La victoire de Reug Reug face à Boy Niang, le 7 juin à l’Arène nationale de Dakar, est passée au second plan après la diffusion sur les réseaux sociaux d’images montrant l’utilisation de chatons lors de rituels de préparation du lutteur. Dès le lendemain, la Direction des Parcs nationaux et des Réserves de faune (DPN) a publié un communiqué officiel pour dénoncer ces pratiques. L’institution, rattachée au ministère de l’Environnement, indique avoir constaté la circulation de ces images sur les plateformes numériques et note qu’elles ont « suscité de nombreuses réactions au sein de l’opinion ». Elle condamne explicitement les faits et pointe une tendance plus large, évoquant « une recrudescence d’actes de maltraitance envers les animaux observés ces derniers temps » au Sénégal.

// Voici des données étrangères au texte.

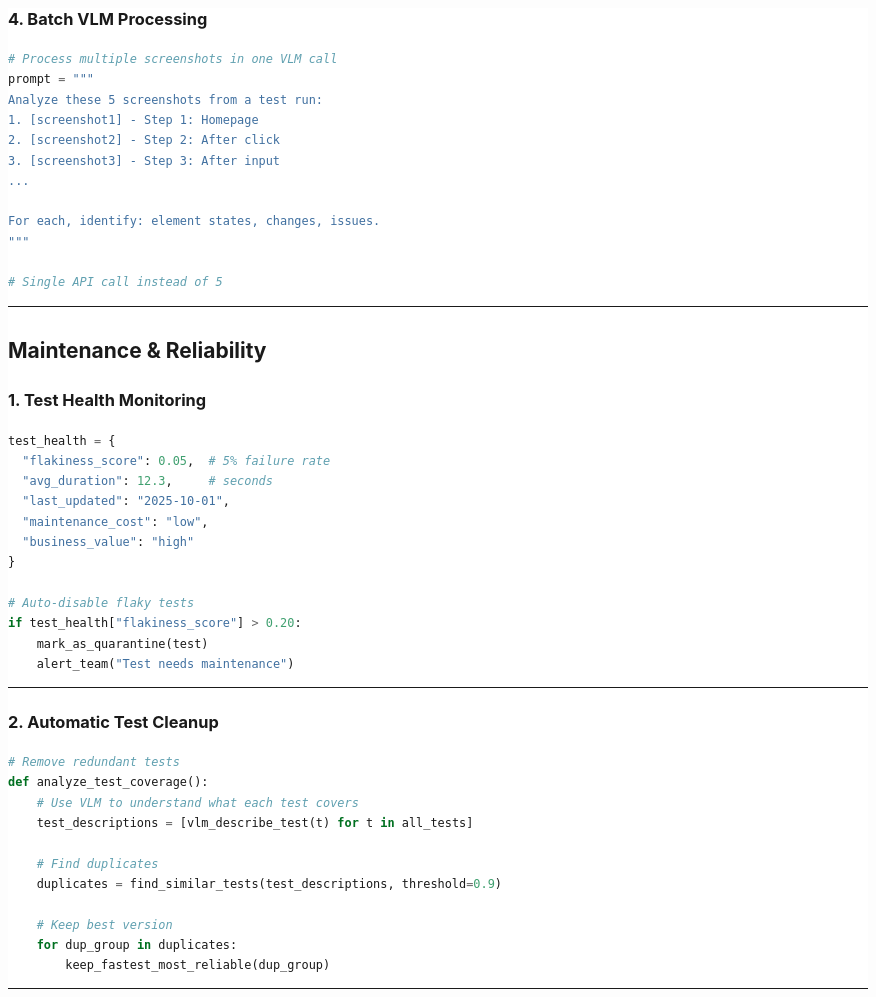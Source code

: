 
### 4. **Batch VLM Processing**

```python
# Process multiple screenshots in one VLM call
prompt = """
Analyze these 5 screenshots from a test run:
1. [screenshot1] - Step 1: Homepage
2. [screenshot2] - Step 2: After click
3. [screenshot3] - Step 3: After input
...

For each, identify: element states, changes, issues.
"""

# Single API call instead of 5
```

---

## Maintenance & Reliability

### 1. **Test Health Monitoring**

```python
test_health = {
  "flakiness_score": 0.05,  # 5% failure rate
  "avg_duration": 12.3,     # seconds
  "last_updated": "2025-10-01",
  "maintenance_cost": "low",
  "business_value": "high"
}

# Auto-disable flaky tests
if test_health["flakiness_score"] > 0.20:
    mark_as_quarantine(test)
    alert_team("Test needs maintenance")
```

---

### 2. **Automatic Test Cleanup**

```python
# Remove redundant tests
def analyze_test_coverage():
    # Use VLM to understand what each test covers
    test_descriptions = [vlm_describe_test(t) for t in all_tests]
    
    # Find duplicates
    duplicates = find_similar_tests(test_descriptions, threshold=0.9)
    
    # Keep best version
    for dup_group in duplicates:
        keep_fastest_most_reliable(dup_group)
```

---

La DPN invoque la protection de la faune et le cadre légal de l’État
Au-delà de la condamnation morale, la DPN situe ces agissements en opposition directe avec les engagements publics du Sénégal. Selon son communiqué, de telles pratiques sont « contraires aux principes de respect du vivant ainsi qu’aux efforts consentis par l’État du Sénégal pour la protection de la faune sauvage ». Le pays est signataire de plusieurs conventions internationales sur la protection animale, dont la Convention de Washington (CITES), et dispose d’un code de l’environnement encadrant le traitement des animaux.
Les bains mystiques — rituels de purification et de protection pratiqués avant les combats — font partie des usages traditionnels de la lutte sénégalaise depuis des décennies. Leur dimension spirituelle est généralement tolérée, y compris par les instances officielles du sport. L’introduction d’animaux vivants dans ces cérémonies, et sa large diffusion en ligne, a cette fois franchi un seuil de visibilité qui a contraint les autorités à réagir publiquement.

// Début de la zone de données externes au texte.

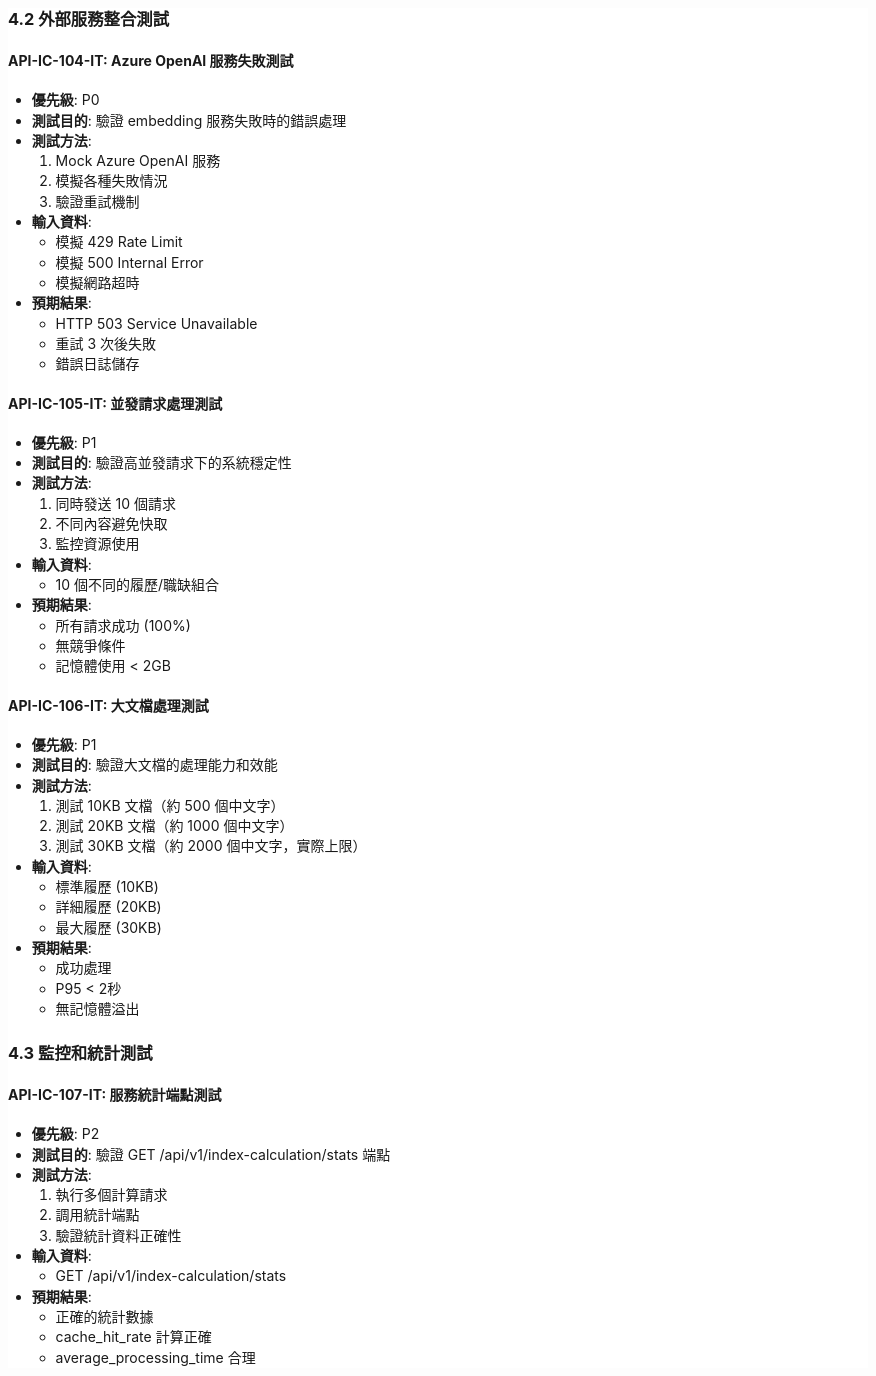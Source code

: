 ### 4.2 外部服務整合測試

#### API-IC-104-IT: Azure OpenAI 服務失敗測試
- **優先級**: P0
- **測試目的**: 驗證 embedding 服務失敗時的錯誤處理
- **測試方法**:
  1. Mock Azure OpenAI 服務
  2. 模擬各種失敗情況
  3. 驗證重試機制
- **輸入資料**:
  - 模擬 429 Rate Limit
  - 模擬 500 Internal Error
  - 模擬網路超時
- **預期結果**: 
  - HTTP 503 Service Unavailable
  - 重試 3 次後失敗
  - 錯誤日誌儲存

#### API-IC-105-IT: 並發請求處理測試
- **優先級**: P1
- **測試目的**: 驗證高並發請求下的系統穩定性
- **測試方法**:
  1. 同時發送 10 個請求
  2. 不同內容避免快取
  3. 監控資源使用
- **輸入資料**:
  - 10 個不同的履歷/職缺組合
- **預期結果**: 
  - 所有請求成功 (100%)
  - 無競爭條件
  - 記憶體使用 < 2GB

#### API-IC-106-IT: 大文檔處理測試
- **優先級**: P1
- **測試目的**: 驗證大文檔的處理能力和效能
- **測試方法**:
  1. 測試 10KB 文檔（約 500 個中文字）
  2. 測試 20KB 文檔（約 1000 個中文字）
  3. 測試 30KB 文檔（約 2000 個中文字，實際上限）
- **輸入資料**:
  - 標準履歷 (10KB)
  - 詳細履歷 (20KB)
  - 最大履歷 (30KB)
- **預期結果**: 
  - 成功處理
  - P95 < 2秒
  - 無記憶體溢出

### 4.3 監控和統計測試

#### API-IC-107-IT: 服務統計端點測試
- **優先級**: P2
- **測試目的**: 驗證 GET /api/v1/index-calculation/stats 端點
- **測試方法**:
  1. 執行多個計算請求
  2. 調用統計端點
  3. 驗證統計資料正確性
- **輸入資料**:
  - GET /api/v1/index-calculation/stats
- **預期結果**: 
  - 正確的統計數據
  - cache_hit_rate 計算正確
  - average_processing_time 合理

La FSL-CNG attendue sur la question d’une enquête officielle
La Fédération sénégalaise de lutte et des arts martiaux associés (FSL-CNG), instance de tutelle de la discipline, ne s’est pas encore prononcée officiellement sur les faits. La question d’une éventuelle enquête ou de sanctions disciplinaires à l’encontre de l’entourage de Reug Reug reste ouverte, d’autant que la DPN a rendu publique sa position, créant une pression institutionnelle sur les organisateurs du sport. Une prise de position formelle de la FSL-CNG est désormais attendue.